Data entries
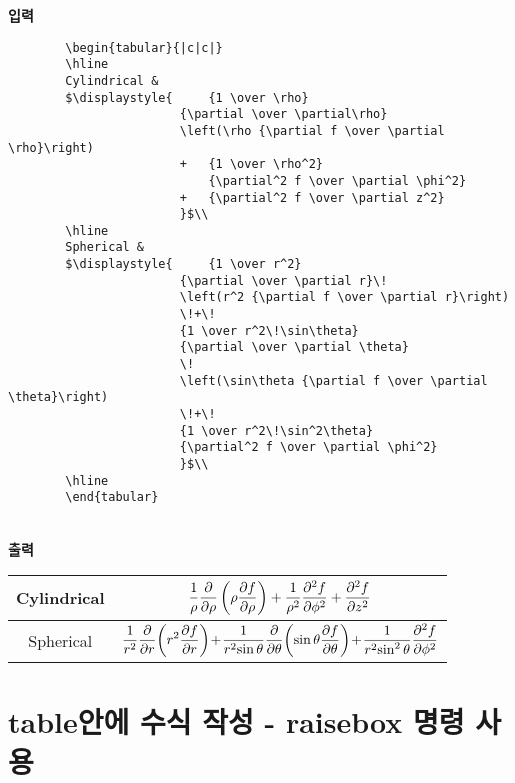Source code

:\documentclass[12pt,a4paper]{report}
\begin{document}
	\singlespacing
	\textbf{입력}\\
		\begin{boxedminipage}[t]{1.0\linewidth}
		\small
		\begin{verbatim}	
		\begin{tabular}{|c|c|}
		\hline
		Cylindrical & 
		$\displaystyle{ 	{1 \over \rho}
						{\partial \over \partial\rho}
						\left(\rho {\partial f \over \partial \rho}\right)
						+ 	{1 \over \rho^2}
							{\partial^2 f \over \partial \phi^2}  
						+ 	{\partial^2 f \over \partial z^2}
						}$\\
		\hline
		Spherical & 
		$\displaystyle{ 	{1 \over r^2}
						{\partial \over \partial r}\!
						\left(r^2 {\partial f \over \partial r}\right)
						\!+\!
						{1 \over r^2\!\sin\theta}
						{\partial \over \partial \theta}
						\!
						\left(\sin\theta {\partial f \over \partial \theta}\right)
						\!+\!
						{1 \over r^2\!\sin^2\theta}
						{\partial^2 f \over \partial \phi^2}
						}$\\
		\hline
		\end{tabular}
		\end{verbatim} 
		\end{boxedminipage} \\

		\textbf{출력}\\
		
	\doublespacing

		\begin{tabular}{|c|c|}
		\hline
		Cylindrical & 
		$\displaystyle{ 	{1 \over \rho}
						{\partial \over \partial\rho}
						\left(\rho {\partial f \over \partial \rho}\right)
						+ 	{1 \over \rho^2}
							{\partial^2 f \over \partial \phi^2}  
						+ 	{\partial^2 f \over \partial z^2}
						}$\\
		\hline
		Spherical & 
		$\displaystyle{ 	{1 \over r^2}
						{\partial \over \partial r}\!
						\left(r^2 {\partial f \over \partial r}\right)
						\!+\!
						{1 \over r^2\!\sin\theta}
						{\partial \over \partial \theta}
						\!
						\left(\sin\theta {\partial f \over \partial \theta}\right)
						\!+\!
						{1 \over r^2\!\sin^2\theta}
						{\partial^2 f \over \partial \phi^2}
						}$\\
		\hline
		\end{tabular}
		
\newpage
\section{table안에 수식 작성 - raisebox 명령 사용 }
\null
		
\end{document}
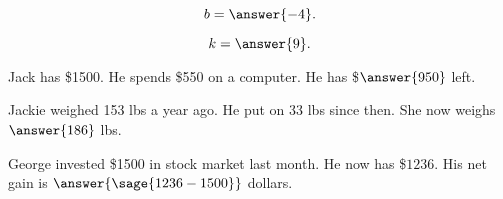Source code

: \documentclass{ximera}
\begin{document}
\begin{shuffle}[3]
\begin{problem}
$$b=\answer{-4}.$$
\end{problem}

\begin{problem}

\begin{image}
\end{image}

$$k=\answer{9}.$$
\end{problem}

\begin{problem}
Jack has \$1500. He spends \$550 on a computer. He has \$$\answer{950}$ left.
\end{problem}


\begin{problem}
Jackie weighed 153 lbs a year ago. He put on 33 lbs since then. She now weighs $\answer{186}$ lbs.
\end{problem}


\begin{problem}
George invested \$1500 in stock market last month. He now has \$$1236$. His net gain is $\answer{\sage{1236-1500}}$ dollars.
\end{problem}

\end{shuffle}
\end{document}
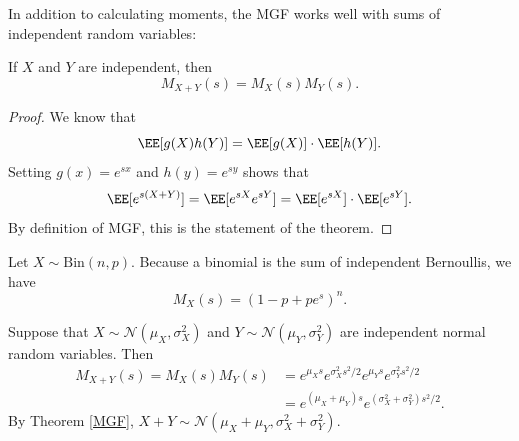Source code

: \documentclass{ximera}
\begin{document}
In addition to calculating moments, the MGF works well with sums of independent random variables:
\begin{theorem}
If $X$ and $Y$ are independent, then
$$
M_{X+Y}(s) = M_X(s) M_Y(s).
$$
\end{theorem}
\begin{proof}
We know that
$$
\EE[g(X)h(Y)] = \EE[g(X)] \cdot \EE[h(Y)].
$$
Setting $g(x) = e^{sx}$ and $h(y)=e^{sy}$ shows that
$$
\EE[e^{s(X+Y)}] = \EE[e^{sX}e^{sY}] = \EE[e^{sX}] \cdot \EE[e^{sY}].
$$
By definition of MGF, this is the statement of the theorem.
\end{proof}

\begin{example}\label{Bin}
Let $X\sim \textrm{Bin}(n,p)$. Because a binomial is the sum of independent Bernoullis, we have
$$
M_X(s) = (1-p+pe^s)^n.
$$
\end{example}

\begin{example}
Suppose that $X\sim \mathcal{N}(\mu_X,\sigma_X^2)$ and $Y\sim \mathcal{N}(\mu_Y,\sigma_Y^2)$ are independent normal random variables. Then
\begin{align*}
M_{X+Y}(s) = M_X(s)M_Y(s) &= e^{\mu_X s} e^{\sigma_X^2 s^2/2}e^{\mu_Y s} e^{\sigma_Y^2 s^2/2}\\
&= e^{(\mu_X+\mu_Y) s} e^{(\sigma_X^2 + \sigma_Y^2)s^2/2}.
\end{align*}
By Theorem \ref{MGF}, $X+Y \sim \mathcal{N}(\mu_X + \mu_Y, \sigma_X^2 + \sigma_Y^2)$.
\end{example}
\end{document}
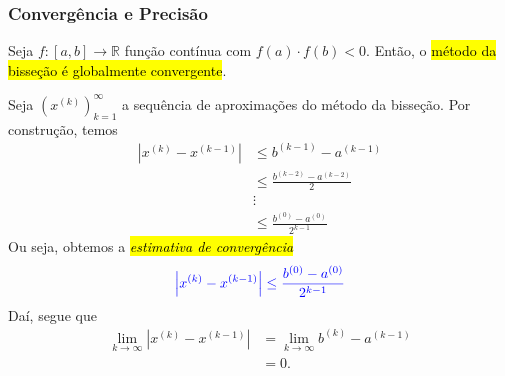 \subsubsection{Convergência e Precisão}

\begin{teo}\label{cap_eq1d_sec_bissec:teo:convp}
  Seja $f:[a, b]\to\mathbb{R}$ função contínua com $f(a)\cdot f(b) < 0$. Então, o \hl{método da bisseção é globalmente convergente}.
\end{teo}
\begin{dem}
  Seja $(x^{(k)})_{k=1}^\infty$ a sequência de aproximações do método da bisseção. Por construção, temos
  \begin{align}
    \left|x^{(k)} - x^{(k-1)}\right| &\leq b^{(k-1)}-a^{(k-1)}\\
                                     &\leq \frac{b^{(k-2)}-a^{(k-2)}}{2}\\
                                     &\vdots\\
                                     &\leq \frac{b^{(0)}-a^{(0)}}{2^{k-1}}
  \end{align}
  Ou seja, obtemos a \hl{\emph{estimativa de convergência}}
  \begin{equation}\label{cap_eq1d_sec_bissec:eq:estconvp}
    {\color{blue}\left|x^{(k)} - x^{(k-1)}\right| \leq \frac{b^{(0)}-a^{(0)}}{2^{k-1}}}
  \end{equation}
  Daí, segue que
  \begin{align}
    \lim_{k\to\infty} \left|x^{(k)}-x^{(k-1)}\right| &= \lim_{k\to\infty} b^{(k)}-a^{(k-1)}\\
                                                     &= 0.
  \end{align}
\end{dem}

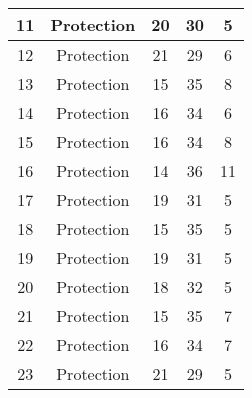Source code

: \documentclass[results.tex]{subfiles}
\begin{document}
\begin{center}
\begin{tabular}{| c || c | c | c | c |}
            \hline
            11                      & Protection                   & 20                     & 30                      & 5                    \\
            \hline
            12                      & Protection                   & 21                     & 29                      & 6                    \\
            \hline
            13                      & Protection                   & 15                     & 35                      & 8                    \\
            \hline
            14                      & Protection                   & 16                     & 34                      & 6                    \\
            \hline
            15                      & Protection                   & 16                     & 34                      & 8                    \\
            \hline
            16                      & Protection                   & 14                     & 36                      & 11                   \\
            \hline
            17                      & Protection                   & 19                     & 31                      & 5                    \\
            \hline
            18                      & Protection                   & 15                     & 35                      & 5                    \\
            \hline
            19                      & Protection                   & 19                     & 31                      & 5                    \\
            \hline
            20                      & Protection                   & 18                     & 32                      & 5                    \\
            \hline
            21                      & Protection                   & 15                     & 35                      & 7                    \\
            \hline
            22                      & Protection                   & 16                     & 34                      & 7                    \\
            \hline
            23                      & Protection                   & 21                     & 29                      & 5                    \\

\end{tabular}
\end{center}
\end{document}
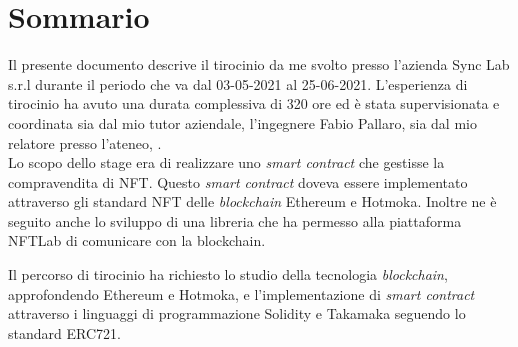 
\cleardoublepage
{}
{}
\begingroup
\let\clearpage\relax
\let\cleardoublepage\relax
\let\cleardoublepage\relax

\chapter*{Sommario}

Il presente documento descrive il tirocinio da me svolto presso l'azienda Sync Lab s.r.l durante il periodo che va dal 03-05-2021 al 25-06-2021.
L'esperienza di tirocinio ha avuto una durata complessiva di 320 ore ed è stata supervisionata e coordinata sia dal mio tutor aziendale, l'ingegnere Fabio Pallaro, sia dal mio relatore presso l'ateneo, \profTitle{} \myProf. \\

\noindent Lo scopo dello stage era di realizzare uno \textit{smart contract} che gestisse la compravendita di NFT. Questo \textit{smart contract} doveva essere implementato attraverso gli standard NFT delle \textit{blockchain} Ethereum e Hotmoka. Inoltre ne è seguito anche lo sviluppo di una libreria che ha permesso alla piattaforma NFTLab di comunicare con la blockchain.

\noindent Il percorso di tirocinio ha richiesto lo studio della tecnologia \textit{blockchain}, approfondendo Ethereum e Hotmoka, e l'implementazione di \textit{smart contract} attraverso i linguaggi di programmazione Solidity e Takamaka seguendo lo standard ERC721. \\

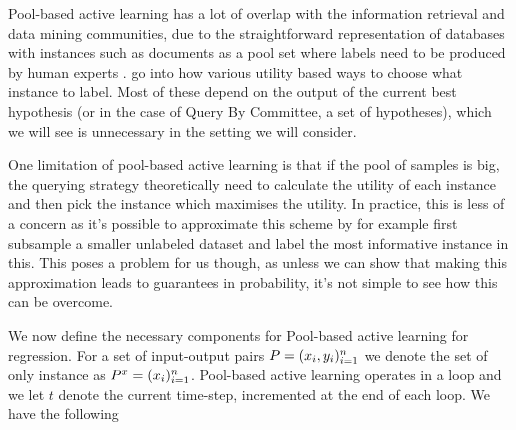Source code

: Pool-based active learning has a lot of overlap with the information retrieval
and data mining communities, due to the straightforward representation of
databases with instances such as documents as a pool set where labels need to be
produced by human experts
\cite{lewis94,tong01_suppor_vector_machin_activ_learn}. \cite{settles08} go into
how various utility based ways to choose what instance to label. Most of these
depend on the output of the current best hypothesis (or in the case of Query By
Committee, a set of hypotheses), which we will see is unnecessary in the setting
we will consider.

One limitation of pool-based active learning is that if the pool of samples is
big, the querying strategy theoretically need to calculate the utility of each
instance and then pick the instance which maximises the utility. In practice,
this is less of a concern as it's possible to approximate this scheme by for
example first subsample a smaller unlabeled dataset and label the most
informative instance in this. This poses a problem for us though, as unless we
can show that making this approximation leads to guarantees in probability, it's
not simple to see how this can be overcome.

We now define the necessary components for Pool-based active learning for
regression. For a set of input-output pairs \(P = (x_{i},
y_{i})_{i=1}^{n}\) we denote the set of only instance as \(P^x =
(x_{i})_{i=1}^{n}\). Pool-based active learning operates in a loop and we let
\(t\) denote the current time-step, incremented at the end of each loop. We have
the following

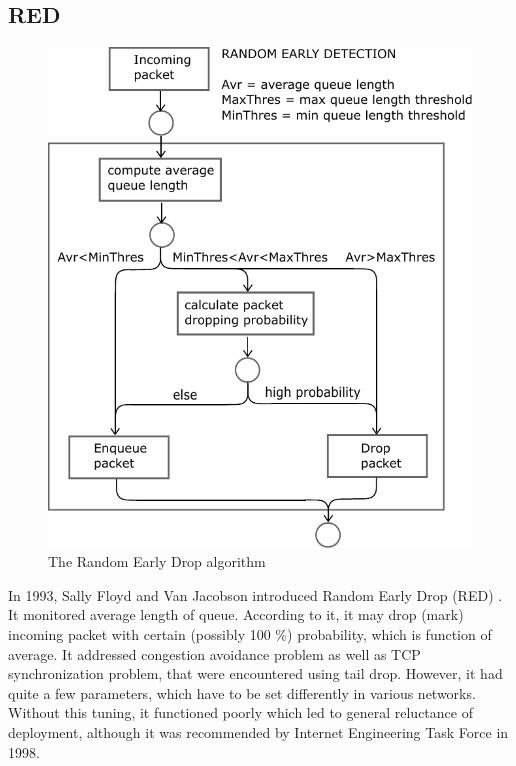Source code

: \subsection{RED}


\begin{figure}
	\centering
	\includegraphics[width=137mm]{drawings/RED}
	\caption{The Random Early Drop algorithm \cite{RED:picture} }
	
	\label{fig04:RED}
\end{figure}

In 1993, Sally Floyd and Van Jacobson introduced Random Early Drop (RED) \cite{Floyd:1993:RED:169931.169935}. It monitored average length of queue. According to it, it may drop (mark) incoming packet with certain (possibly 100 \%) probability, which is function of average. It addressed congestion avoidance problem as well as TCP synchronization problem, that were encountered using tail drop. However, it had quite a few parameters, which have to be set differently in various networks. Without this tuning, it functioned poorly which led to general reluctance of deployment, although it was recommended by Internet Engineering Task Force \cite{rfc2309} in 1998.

> TASK GOAL
Where the string "various" appears in a line of the entries above, return that line.

> WRITTEN RESPONSE
how various utility based ways to choose what instance to label. Most of these
In 1993, Sally Floyd and Van Jacobson introduced Random Early Drop (RED) \cite{Floyd:1993:RED:169931.169935}. It monitored average length of queue. According to it, it may drop (mark) incoming packet with certain (possibly 100 \%) probability, which is function of average. It addressed congestion avoidance problem as well as TCP synchronization problem, that were encountered using tail drop. However, it had quite a few parameters, which have to be set differently in various networks. Without this tuning, it functioned poorly which led to general reluctance of deployment, although it was recommended by Internet Engineering Task Force \cite{rfc2309} in 1998.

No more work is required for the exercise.